David Jones is hoping its first Melbourne spring flower show in 17 years will lure customers back into its flagship Bourke Street store.

The David Jones Spring Flower Show first launched in 1985, but has its roots in the 1920s, when staff would bring in flowers from their gardens and decorate the counters to celebrate the beginning of spring.

For years the floral displays drew customers into the flagstore store, and with foot traffic down 15 per cent, it is needed more than ever before.

David Jones CEO Scott Fyfe is confident the latest stage of its $50 million renovation, which features a new Tempus Two bar, and Dior, Gucci and Louis Vuitton concessions, will also lure customers in to begin their Christmas shopping early – as is predicted to be the trend this year.

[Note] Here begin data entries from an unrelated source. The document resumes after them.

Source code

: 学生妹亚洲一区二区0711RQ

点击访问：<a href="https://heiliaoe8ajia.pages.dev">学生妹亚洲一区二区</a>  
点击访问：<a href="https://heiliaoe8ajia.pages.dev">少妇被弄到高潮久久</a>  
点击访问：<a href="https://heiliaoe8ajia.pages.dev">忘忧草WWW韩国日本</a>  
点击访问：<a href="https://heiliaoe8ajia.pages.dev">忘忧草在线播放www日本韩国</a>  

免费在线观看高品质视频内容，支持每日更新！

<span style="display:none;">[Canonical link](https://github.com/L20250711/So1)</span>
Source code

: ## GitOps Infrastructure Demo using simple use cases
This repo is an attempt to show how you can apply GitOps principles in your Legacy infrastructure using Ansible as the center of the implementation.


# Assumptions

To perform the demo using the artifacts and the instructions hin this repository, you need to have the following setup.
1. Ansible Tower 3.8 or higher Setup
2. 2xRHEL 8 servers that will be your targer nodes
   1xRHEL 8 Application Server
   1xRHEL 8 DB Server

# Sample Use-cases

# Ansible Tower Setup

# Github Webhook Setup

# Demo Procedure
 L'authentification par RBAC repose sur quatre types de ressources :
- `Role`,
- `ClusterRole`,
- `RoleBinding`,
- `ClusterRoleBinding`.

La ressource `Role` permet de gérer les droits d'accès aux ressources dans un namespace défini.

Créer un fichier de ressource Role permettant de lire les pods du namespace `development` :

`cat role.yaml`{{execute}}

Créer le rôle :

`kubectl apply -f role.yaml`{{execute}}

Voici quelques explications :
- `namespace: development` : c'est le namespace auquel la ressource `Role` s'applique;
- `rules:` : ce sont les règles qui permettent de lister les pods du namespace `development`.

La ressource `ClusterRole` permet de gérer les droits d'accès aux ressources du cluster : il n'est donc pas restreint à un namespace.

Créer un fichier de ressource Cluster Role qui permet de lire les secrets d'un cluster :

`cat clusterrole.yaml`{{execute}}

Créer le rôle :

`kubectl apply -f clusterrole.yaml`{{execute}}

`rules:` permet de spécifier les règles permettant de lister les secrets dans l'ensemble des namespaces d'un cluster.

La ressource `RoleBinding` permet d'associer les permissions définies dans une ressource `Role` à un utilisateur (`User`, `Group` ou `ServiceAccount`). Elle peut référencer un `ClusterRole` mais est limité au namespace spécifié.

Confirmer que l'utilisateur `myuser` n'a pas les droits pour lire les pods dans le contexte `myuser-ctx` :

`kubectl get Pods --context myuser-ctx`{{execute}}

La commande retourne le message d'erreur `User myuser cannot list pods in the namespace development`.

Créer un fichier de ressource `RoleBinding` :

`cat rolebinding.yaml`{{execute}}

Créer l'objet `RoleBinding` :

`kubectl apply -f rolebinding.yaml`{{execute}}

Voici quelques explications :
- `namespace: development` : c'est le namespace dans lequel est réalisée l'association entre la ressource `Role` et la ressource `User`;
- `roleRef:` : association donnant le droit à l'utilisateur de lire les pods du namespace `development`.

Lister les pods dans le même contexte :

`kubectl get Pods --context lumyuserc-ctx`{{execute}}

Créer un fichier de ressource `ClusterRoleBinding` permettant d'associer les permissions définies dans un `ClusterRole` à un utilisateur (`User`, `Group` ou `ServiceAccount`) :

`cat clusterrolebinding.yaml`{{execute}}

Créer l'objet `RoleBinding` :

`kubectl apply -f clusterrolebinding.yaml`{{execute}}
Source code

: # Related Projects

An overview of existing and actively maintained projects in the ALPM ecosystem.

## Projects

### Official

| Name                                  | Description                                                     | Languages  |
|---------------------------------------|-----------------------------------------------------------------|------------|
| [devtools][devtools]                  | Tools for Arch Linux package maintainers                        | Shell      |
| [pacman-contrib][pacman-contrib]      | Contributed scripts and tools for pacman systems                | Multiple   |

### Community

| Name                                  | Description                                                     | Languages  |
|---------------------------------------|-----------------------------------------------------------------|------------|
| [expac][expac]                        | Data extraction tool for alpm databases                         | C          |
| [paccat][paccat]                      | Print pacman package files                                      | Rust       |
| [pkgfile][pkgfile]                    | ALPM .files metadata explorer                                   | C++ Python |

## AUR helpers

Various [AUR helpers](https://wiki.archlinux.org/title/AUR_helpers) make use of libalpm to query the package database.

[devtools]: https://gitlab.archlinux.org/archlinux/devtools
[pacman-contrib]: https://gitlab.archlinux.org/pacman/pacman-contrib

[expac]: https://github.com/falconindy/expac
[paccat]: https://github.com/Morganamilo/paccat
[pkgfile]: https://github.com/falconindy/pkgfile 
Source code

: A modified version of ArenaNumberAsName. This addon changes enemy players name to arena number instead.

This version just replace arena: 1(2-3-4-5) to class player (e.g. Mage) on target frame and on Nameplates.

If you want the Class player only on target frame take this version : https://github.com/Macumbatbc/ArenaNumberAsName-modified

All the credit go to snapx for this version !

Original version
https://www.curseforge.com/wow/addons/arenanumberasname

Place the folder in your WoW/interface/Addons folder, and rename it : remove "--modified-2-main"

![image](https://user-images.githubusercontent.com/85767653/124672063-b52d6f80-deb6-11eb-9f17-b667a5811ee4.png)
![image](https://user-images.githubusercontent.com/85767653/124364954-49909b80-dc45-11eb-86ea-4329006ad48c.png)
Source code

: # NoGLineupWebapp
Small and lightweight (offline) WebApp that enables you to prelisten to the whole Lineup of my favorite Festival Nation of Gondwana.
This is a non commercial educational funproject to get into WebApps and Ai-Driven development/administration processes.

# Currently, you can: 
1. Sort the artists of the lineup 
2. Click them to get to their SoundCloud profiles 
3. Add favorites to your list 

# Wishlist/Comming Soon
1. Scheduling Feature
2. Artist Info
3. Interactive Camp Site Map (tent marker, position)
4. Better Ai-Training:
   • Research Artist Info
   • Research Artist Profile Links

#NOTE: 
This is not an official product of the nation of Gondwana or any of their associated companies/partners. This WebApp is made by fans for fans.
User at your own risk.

“We’re really optimistic about Christmas,” he told the AFR.

“We’ve got really strong momentum this time compared with last year. But if we look at the trends of 2018-19, we’re ahead of this so far too, but we’re not complacent.

“I think Black Friday and Cyber Monday are going to be huge. We’ve got more fashion. We’ve got more newness. We think people are really going to spend on themselves as well as travel this Christmas.”

The them for this year’s Spring Flower Shop is, somewhat predictably, ‘zero-waste’. To this end, Dutch designer Joost Bakker has spent a year on a front window installation with mealworms eating styofoam packaging and live mushrooms growing.

Quite a sight among those new Gucci stands.